**How to complete this task:**
From the entries below, gather every line containing the string "ResourceDescriptor".

Saved entries:

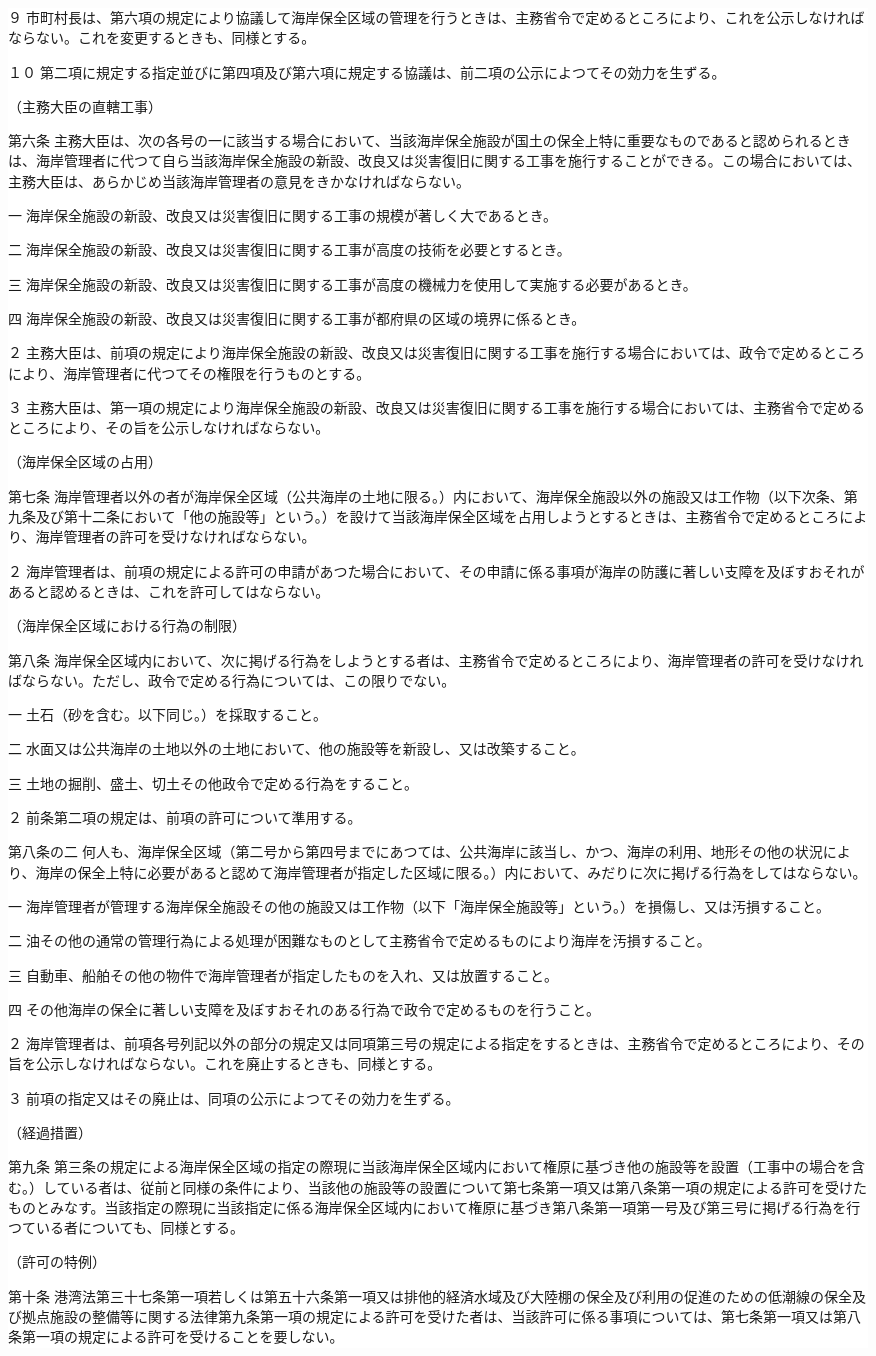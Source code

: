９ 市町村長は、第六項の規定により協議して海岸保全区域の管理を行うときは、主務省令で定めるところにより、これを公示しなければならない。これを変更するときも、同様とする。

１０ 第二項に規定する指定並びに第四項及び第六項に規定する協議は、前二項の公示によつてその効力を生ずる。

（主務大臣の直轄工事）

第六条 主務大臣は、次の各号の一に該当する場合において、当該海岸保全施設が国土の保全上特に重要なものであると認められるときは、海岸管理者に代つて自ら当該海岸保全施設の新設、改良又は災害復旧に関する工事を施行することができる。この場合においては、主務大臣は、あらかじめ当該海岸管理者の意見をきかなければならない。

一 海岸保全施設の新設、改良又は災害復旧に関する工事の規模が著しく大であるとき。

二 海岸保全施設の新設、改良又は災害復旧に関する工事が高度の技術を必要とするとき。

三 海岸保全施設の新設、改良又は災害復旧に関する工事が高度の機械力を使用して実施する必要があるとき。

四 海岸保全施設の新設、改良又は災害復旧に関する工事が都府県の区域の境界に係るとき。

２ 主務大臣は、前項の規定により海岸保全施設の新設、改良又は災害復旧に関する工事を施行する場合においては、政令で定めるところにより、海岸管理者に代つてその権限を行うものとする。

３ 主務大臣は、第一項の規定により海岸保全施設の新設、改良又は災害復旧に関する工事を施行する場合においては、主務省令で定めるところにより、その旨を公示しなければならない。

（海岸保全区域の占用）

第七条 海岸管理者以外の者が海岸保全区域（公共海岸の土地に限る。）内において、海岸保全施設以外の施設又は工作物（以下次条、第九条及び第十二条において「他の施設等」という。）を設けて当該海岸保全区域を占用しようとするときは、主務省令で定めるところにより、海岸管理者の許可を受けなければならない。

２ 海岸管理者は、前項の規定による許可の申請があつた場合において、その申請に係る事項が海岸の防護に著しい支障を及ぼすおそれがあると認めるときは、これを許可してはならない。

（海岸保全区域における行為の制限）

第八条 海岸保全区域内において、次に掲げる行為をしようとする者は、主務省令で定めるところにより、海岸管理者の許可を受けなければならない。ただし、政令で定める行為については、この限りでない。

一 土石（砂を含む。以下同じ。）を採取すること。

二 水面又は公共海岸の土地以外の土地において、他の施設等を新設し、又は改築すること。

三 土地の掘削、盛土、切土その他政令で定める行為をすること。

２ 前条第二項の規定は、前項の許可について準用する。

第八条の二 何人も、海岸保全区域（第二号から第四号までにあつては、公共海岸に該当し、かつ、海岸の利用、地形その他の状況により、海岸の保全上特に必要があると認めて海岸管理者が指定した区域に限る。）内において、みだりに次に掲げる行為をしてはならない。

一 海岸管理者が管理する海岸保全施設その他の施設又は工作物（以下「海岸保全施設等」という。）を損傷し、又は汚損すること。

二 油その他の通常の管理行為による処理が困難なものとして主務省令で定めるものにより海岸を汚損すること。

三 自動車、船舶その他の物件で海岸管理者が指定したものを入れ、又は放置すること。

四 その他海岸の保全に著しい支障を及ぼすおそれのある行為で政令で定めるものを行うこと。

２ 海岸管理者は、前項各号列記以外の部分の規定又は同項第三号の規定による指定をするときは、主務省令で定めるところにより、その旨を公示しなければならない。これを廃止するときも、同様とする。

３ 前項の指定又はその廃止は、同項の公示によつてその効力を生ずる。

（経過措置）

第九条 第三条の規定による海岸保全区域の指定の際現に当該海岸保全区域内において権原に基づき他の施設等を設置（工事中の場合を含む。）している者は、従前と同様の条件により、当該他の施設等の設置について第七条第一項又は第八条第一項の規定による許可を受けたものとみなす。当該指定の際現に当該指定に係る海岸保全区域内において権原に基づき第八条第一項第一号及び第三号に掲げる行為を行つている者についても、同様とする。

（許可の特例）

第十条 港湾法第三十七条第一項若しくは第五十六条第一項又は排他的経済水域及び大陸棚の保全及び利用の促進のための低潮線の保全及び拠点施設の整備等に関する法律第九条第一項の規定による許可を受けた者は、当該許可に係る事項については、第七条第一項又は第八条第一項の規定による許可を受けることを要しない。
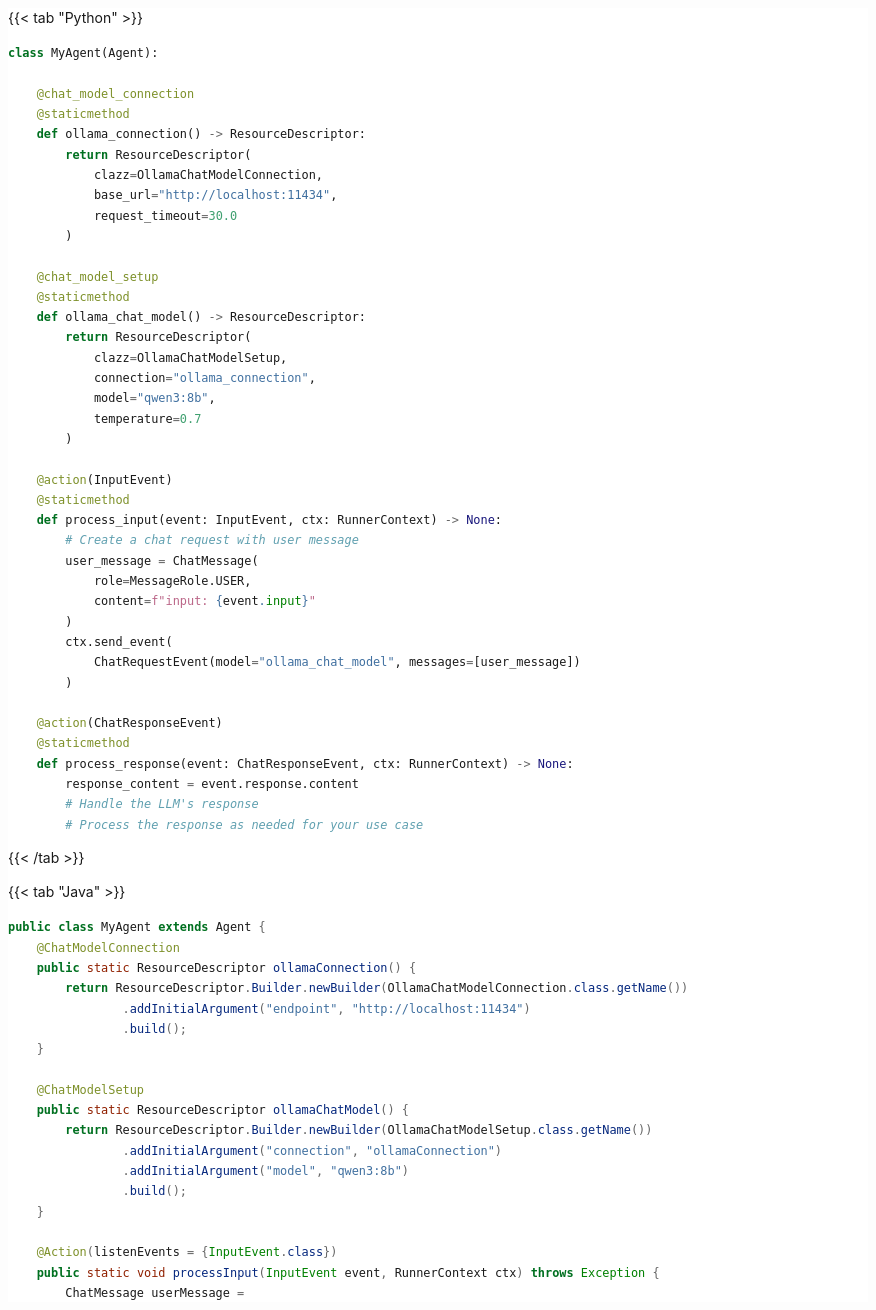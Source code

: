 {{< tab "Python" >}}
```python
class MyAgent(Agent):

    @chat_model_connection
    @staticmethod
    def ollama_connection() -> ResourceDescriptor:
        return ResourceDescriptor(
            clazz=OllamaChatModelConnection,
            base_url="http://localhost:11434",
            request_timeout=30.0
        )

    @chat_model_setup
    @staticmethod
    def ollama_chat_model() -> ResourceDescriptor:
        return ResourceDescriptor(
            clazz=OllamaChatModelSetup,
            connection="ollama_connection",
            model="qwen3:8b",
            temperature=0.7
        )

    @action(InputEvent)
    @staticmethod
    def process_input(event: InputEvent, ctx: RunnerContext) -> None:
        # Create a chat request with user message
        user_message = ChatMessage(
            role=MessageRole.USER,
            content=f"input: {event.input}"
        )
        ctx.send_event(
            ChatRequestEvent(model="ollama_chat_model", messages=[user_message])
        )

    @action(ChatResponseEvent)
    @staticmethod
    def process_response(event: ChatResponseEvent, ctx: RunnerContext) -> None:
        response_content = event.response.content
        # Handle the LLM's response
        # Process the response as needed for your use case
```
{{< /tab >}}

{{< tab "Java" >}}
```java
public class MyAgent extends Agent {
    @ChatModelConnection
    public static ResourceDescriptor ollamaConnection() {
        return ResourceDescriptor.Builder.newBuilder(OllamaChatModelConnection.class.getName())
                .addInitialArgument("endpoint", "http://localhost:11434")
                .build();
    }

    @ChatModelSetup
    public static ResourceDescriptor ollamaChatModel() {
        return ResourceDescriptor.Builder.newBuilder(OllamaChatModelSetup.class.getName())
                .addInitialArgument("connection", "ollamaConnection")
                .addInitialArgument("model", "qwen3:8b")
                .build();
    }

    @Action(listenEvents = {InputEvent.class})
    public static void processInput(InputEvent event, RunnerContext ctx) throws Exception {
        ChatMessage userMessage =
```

**Exercise solution:**
    def ollama_connection() -> ResourceDescriptor:
        return ResourceDescriptor(
    def ollama_chat_model() -> ResourceDescriptor:
        return ResourceDescriptor(
    public static ResourceDescriptor ollamaConnection() {
        return ResourceDescriptor.Builder.newBuilder(OllamaChatModelConnection.class.getName())
    public static ResourceDescriptor ollamaChatModel() {
        return ResourceDescriptor.Builder.newBuilder(OllamaChatModelSetup.class.getName())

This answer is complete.